Preferred reaction sites are the amino groups of adenine and
guanine and particularly the C8-position of guanine. During
metabolic activation, aromatic amines are enzymatically acetylated
at N8 position. The non-acetylated lesions reduce the replication
efficiency, but are in general faithfully bypassed by high fidelity
polymerases. In contrast, the acetylated derivatives block
replicative polymerases but can be bypassed with special
low-fidelity polymerases. The translesion synthesis DNA polymerase
η, for instance, is able to bypass C8 bulky adduct lesions such as
the widely studied 2-aminofluorene-dG (AF-dG) and its acetylated
analogue (AAF-dG) mainly in an error-free manner. The distinct
mutagenic properties of the acetylated and non-acetylated aromatic
amine lesions are presumably caused by their different
conformational preferences. While the non-acetylated lesions exist
in both syn and anti conformation, the corresponding acetylated
lesion seems to adopt the syn-conformation with high preference.

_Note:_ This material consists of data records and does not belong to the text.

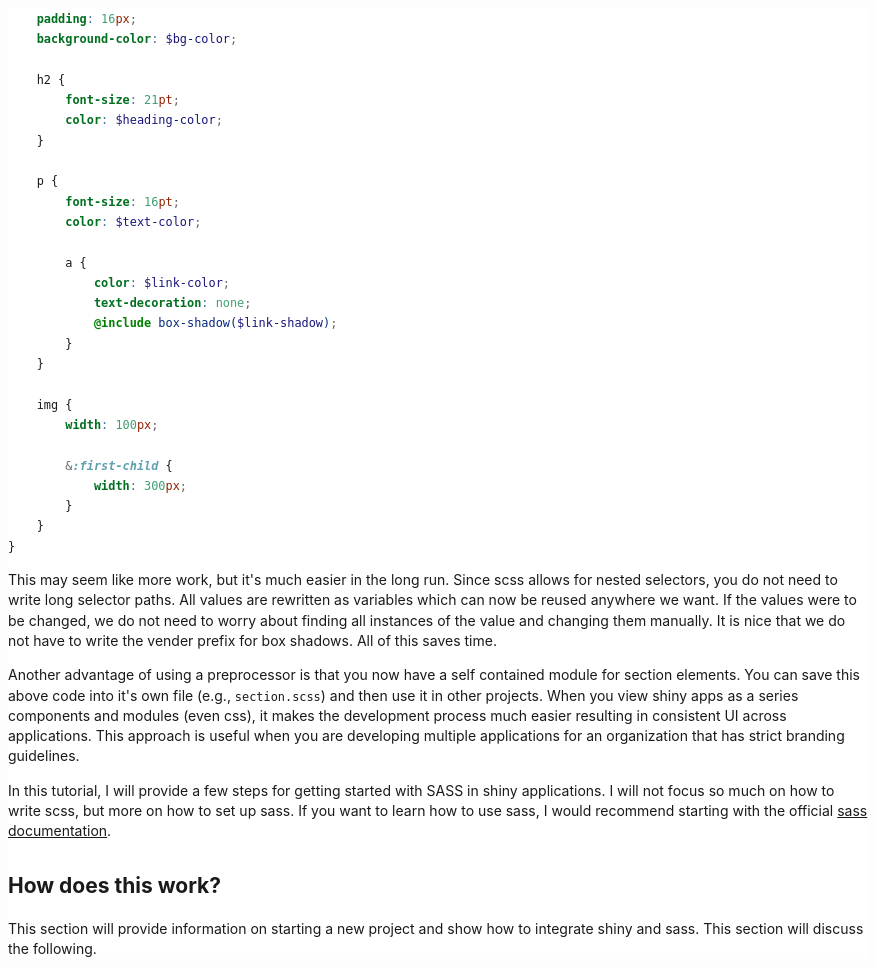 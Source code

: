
 ```scss
    padding: 16px;
    background-color: $bg-color;

    h2 {
        font-size: 21pt;
        color: $heading-color;
    }

    p {
        font-size: 16pt;
        color: $text-color;

        a {
            color: $link-color;
            text-decoration: none;
            @include box-shadow($link-shadow);
        }
    }

    img {
        width: 100px;

        &:first-child {
            width: 300px;
        }
    }
}
```

This may seem like more work, but it's much easier in the long run. Since scss allows for nested selectors, you do not need to write long selector paths. All values are rewritten as variables which can now be reused anywhere we want. If the values were to be changed, we do not need to worry about finding all instances of the value and changing them manually. It is nice that we do not have to write the vender prefix for box shadows. All of this saves time. 

Another advantage of using a preprocessor is that you now have a self contained module for section elements. You can save this above code into it's own file (e.g., `section.scss`) and then use it in other projects. When you view shiny apps as a series components and modules (even css), it makes the development process much easier resulting in consistent UI across applications. This approach is useful when you are developing multiple applications for an organization that has strict branding guidelines. 

In this tutorial, I will provide a few steps for getting started with SASS in shiny applications. I will not focus so much on how to write scss, but more on how to set up sass. If you want to learn how to use sass, I would recommend starting with the official [sass documentation](https://sass-lang.com/documentation).

<span id="work" />

## How does this work?

This section will provide information on starting a new project and show how to integrate shiny and sass. This section will discuss the following.
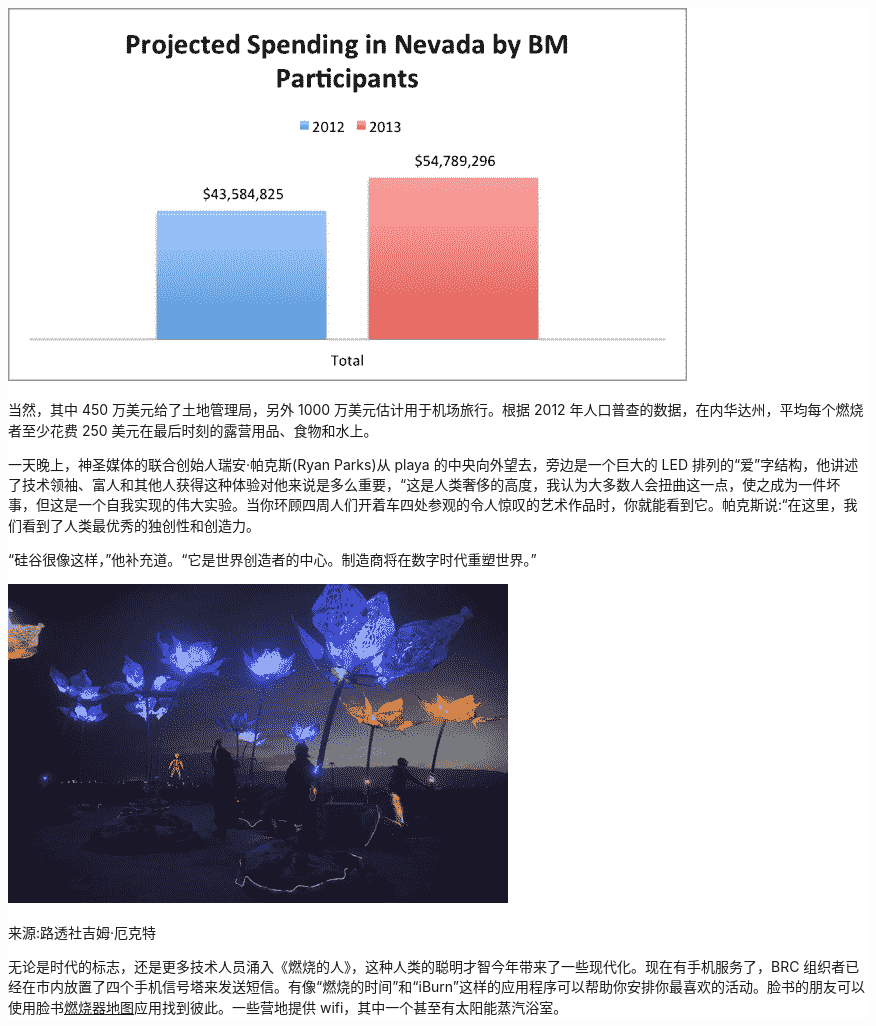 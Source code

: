 ![projected-spending-base](img/d6bf7cf0dbdbb96196a5ac1271facd19.png)

当然，其中 450 万美元给了土地管理局，另外 1000 万美元估计用于机场旅行。根据 2012 年人口普查的数据，在内华达州，平均每个燃烧者至少花费 250 美元在最后时刻的露营用品、食物和水上。

一天晚上，神圣媒体的联合创始人瑞安·帕克斯(Ryan Parks)从 playa 的中央向外望去，旁边是一个巨大的 LED 排列的“爱”字结构，他讲述了技术领袖、富人和其他人获得这种体验对他来说是多么重要，“这是人类奢侈的高度，我认为大多数人会扭曲这一点，使之成为一件坏事，但这是一个自我实现的伟大实验。当你环顾四周人们开着车四处参观的令人惊叹的艺术作品时，你就能看到它。帕克斯说:“在这里，我们看到了人类最优秀的独创性和创造力。

“硅谷很像这样，”他补充道。“它是世界创造者的中心。制造商将在数字时代重塑世界。”

![Credit: Jim Urquhart, Reuters](img/d2bd2a588daaf3ac2c421f3fa990fb20.png)

来源:路透社吉姆·厄克特

无论是时代的标志，还是更多技术人员涌入《燃烧的人》，这种人类的聪明才智今年带来了一些现代化。现在有手机服务了，BRC 组织者已经在市内放置了四个手机信号塔来发送短信。有像“燃烧的时间”和“iBurn”这样的应用程序可以帮助你安排你最喜欢的活动。脸书的朋友可以使用脸书[燃烧器地图](https://web.archive.org/web/20230406003354/https://apps.facebook.com/burnermap/?fb_source=search&ref=br_tf)应用找到彼此。一些营地提供 wifi，其中一个甚至有太阳能蒸汽浴室。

The mechanism that allows low-fidelity polymerases such as Pol η to
replicate past acetylated AAF-dG lesions is still unknown. In this
thesis work, the mechanism of the error-free bypass of acetylated
aromatic amine dG adducts such as the acetylaminofluorene-dG
(AAF-dG) by Pol η is investigated. For that reason, AAF-dG as well
as the guanine adducts of other aromatic amines (aniline,
2-aminonaphthalene, 2-aminoanthracene and 1-aminopyrene) were
synthesized and successfully incorporated into various
oligonucleotides via automated solid-phase DNA synthesis. The
synthesized bulky adduct containing oligonucleotides were used for
crystallization and for primer extension studies with the
translesion synthesis (TLS) polymerase η from S. cerevisiae in
order to get insights into the bypass mechanism of bulky adducts by
this enzyme. In the present work, structural evidence is provided
that yeast Pol η bypasses the bulky adducts AAF-dG and
2-acetylaminoanthracene-dG (AAA-dG) by rotation of the DNA around
the bulky moiety, while keeping the AAF-dG in syn conformation.